Let's see, if markets around the world are capitalized at about $50 trillion and they declined, say, 5 percent on average as a result of Congress's vote, then about $2.5 trillion of wealth vanished (okay, maybe a bit lower, according to Jim's account of Asian markets; the rest of the world looks less good). For the United States alone, the loss is about $800 billion. Even by Congress's standards, this is impressive. Further thoughts --

1. Perhaps, the market's response to the failure of the bill came as a surprise to some. Now that it's clear what's at stake, the world should be willing to pay up to $2.5 trillion to get Congress to change its mind. Surely this is enough? Intrade says no; I'd bet against it but I prefer to keep my money under my mattress, thank you. Anyway, the Chicagoan in me says that the market decline already reflects the probability that a subsequent bill will also fail or will come too late.

2. Ilya and Casey say that the bailout was just a transfer of wealth from taxpayers to shareholders. Maybe. But most taxpayers are shareholders, and the return seems pretty good. Even if we confine ourselves to the U.S. stock market, a return of $800 billion on an investment of $700 billion (actually, a lot less, given that money is used to purchase assets that will eventually be sold again even if at a loss) is not bad. If we count the world's $2.5 trillion, the return is quite excellent. (I realize this is not a controlled experiment, but we have to use whatever information is available. As Ilya hints, he can salvage his theory by arguing that the failure of the bill tells shareholders that subsequent bailout bills, spending even more money, are less likely than before.)
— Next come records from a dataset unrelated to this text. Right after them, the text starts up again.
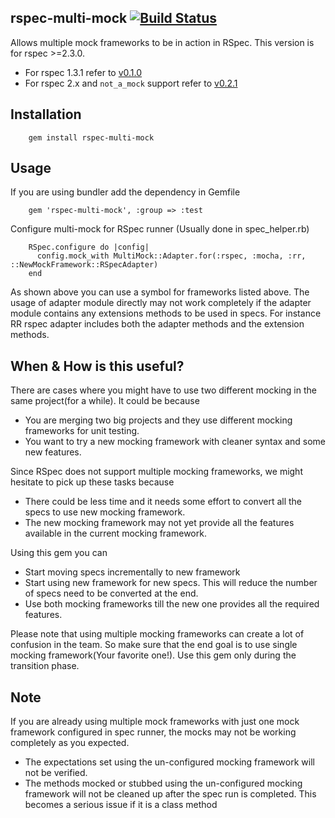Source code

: ## rspec-multi-mock [![Build Status](https://travis-ci.org/endeepak/rspec-multi-mock.png)](https://travis-ci.org/endeepak/rspec-multi-mock)

Allows multiple mock frameworks to be in action in RSpec. This version is for rspec >=2.3.0.

* For rspec 1.3.1 refer to [v0.1.0](https://github.com/endeepak/rspec-multi-mock/tree/v0.1.0)
* For rspec 2.x and `not_a_mock` support refer to [v0.2.1](https://github.com/endeepak/rspec-multi-mock/tree/v0.2.1)

## Installation

        gem install rspec-multi-mock

## Usage

If you are using bundler add the dependency in Gemfile

        gem 'rspec-multi-mock', :group => :test

Configure multi-mock for RSpec runner (Usually done in spec_helper.rb)

        RSpec.configure do |config|
          config.mock_with MultiMock::Adapter.for(:rspec, :mocha, :rr, ::NewMockFramework::RSpecAdapter)
        end

As shown above you can use a symbol for frameworks listed above. The usage of adapter module directly may not work completely if the adapter module contains any extensions methods to be used in specs. For instance RR rspec adapter includes both the adapter methods and the extension methods.

## When & How is this useful?

There are cases where you might have to use two different mocking in the same project(for a while). It could be because

* You are merging two big projects and they use different mocking frameworks for unit testing.
* You want to try a new mocking framework with cleaner syntax and some new features.

Since RSpec does not support multiple mocking frameworks, we might hesitate to pick up these tasks because

* There could be less time and it needs some effort to convert all the specs to use new mocking framework.
* The new mocking framework may not yet provide all the features available in the current mocking framework.

Using this gem you can

* Start moving specs incrementally to new framework
* Start using new framework for new specs. This will reduce the number of specs need to be converted at the end.
* Use both mocking frameworks till the new one provides all the required features.

Please note that using multiple mocking frameworks can create a lot of confusion in the team. So make sure that the end goal is to use single mocking framework(Your favorite one!). Use this gem only during the transition phase.

## Note

If you are already using multiple mock frameworks with just one mock framework configured in spec runner, the mocks may not be working completely as you expected.

* The expectations set using the un-configured mocking framework will not be verified.
* The methods mocked or stubbed using the un-configured mocking framework will not be cleaned up after the spec run is completed. This becomes a serious issue if it is a class method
3. Intrade says that Obama and the Democrats have benefited. That sounds right to me. The bill is identified with the Democrats, who crossed party lines to make a deal with the Republican administration. Nearly every knowledgeable person supported the bill -- in the sense of believing that the bill was better than nothing, even if he or she believed that some variation would be even better than the actual bill. Republicans are seen as obstructionist, perhaps influenced by libertarian arguments they read on VC (just kidding).

No, the real reason for the no votes is that constituents of at-risk members of Congress don't want to bail out Wall Street. Do these constituents have any insight into the risk that the current financial crisis will cause significant harm to the economy? I doubt it. Perhaps, these words should be carved into the entablature of the Capitol:

"We're all worried about losing our jobs," Rep. Paul Ryan, R-Wis., said, endorsing the bill and voting for it after leading a rebellion against an earlier version last week. "Most of us say, 'I want this thing to pass, but I want you to vote for it, not me,'" he said, speaking for colleagues who have tougher re-election fights than his own.

4. Can the administration be faulted for failing to make an adequate case for the urgency of the situation? Just how is it supposed to do that without being accused of exploiting people's irrational fears in order to expand executive power?

5. If Congress is paralyzed, what can the executive do on its own? Where is that constitutional dictator when you need him?